Data Collector 4.0.0

  • Amazon Kinesis Firehose
  • Amazon Kinesis Streams
  • Amazon S3
  • Amazon SQS
  • Azure Data Lake Storage Gen2
  • Azure Synapse - Requires the Azure Synapse Enterprise stage library version 1.2.0 or later.
  • Databricks Delta Lake - Requires the Databricks Enterprise stage library version 1.2.0 or later.
  • Elasticsearch
  • Google BigQuery
  • Google Cloud Storage
  • Google Pub/Sub
  • JDBC
  • JMS
  • Kafka
  • Kudu
  • MySQL
  • Oracle
  • PostgreSQL
  • Salesforce
  • SFTP/FTP/FTPS
  • Snowflake - Requires the Snowflake Enterprise stage library version 1.7.0 or later.
  • Snowpipe - Requires the Snowflake Enterprise stage library version 1.7.0 or later.
  • SQL Server

Transformer Versions

The Transformer version determines the connection types that you can use in Transformer pipelines and the properties available in each connection.

Using a connection with Transformer pipelines requires creating a standard connection with an authoring Data Collector of an appropriate version or creating an engineless connection.

Connection support was initially introduced with Transformer 4.0.0. Later versions introduce support for additional connection types and properties.

The following table lists the connection types and properties supported with each Transformer version. Later Transformer versions support all previously introduced connections and connection properties, unless stated otherwise:
Engine Version Connection Types or Properties

Transformer 6.0.0

  • Elasticsearch support removed with the removal of the Elasticsearch destination.

Transformer 5.8.0

  • Snowflake support for optionally defining the warehouse, database, and schema.

Using this feature requires Data Collector version 5.10.0 or later.

Transformer 5.7.0

  • Amazon EMR Cluster Manager support for using AWS Service Catalog to provision a cluster.

Using this feature requires Data Collector version 5.10.0 or later.

Transformer 5.4.0

  • Amazon EMR Cluster Manager support for specifying a cluster by name and tags.
  • Amazon EMR Serverless support for specifying an application by name and tags.

Using these features requires Data Collector version 5.4.0 or later.

Transformer 5.3.0

  • Amazon EMR Serverless - Creating this connection type requires Data Collector version 5.3.0 or later.

Transformer 4.0.0

  • Amazon EMR Cluster Manager
  • Amazon Redshift - Creating this connection type requires Data Collector version 4.1.0 or later.
  • Amazon S3
  • Elasticsearch
  • JDBC
  • Kafka
  • Kudu
  • MySQL
  • Oracle
  • PostgreSQL
  • Snowflake - Requires the Snowflake Enterprise stage library version 1.7.0 or later.
  • SQL Server

Transformer for Snowflake Versions

When your organization uses Transformer for Snowflake deployed engines, you use Snowflake connections to provide connection information for the pipelines.

Using a connection with Transformer for Snowflake pipelines requires creating a standard connection using an authoring Data Collector of an appropriate version or creating an engineless connection.

The Transformer for Snowflake version determines the connection versions that you can use in the pipelines, and the properties available in each connection.
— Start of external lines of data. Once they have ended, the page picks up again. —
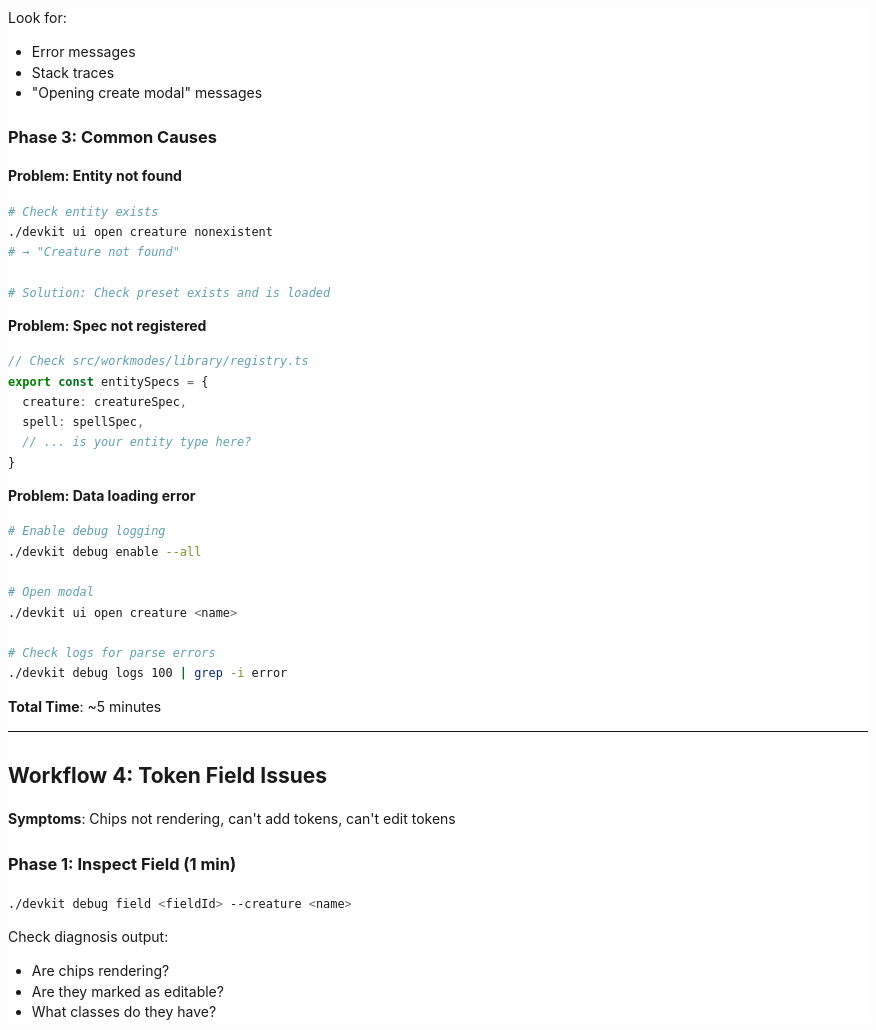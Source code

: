 Look for:
- Error messages
- Stack traces
- "Opening create modal" messages

### Phase 3: Common Causes

**Problem: Entity not found**
```bash
# Check entity exists
./devkit ui open creature nonexistent
# → "Creature not found"

# Solution: Check preset exists and is loaded
```

**Problem: Spec not registered**
```typescript
// Check src/workmodes/library/registry.ts
export const entitySpecs = {
  creature: creatureSpec,
  spell: spellSpec,
  // ... is your entity type here?
}
```

**Problem: Data loading error**
```bash
# Enable debug logging
./devkit debug enable --all

# Open modal
./devkit ui open creature <name>

# Check logs for parse errors
./devkit debug logs 100 | grep -i error
```

**Total Time**: ~5 minutes

---

## Workflow 4: Token Field Issues

**Symptoms**: Chips not rendering, can't add tokens, can't edit tokens

### Phase 1: Inspect Field (1 min)

```bash
./devkit debug field <fieldId> --creature <name>
```

Check diagnosis output:
- Are chips rendering?
- Are they marked as editable?
- What classes do they have?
Connection support was initially introduced with Transformer for Snowflake 5.0.0. Later versions introduce support for additional functionality.

The following table lists the connection version and properties supported with each Transformer for Snowflake version. Later Transformer for Snowflake versions support all previously introduced functionality, unless stated otherwise:

Engine Version Connection Type or Properties

Transformer for Snowflake 5.6.0

  • Snowflake connection support for OAuth authentication

Transformer for Snowflake 5.0.0

  • Snowflake connection

    Using this connection requires Data Collector version 5.10.0 or later.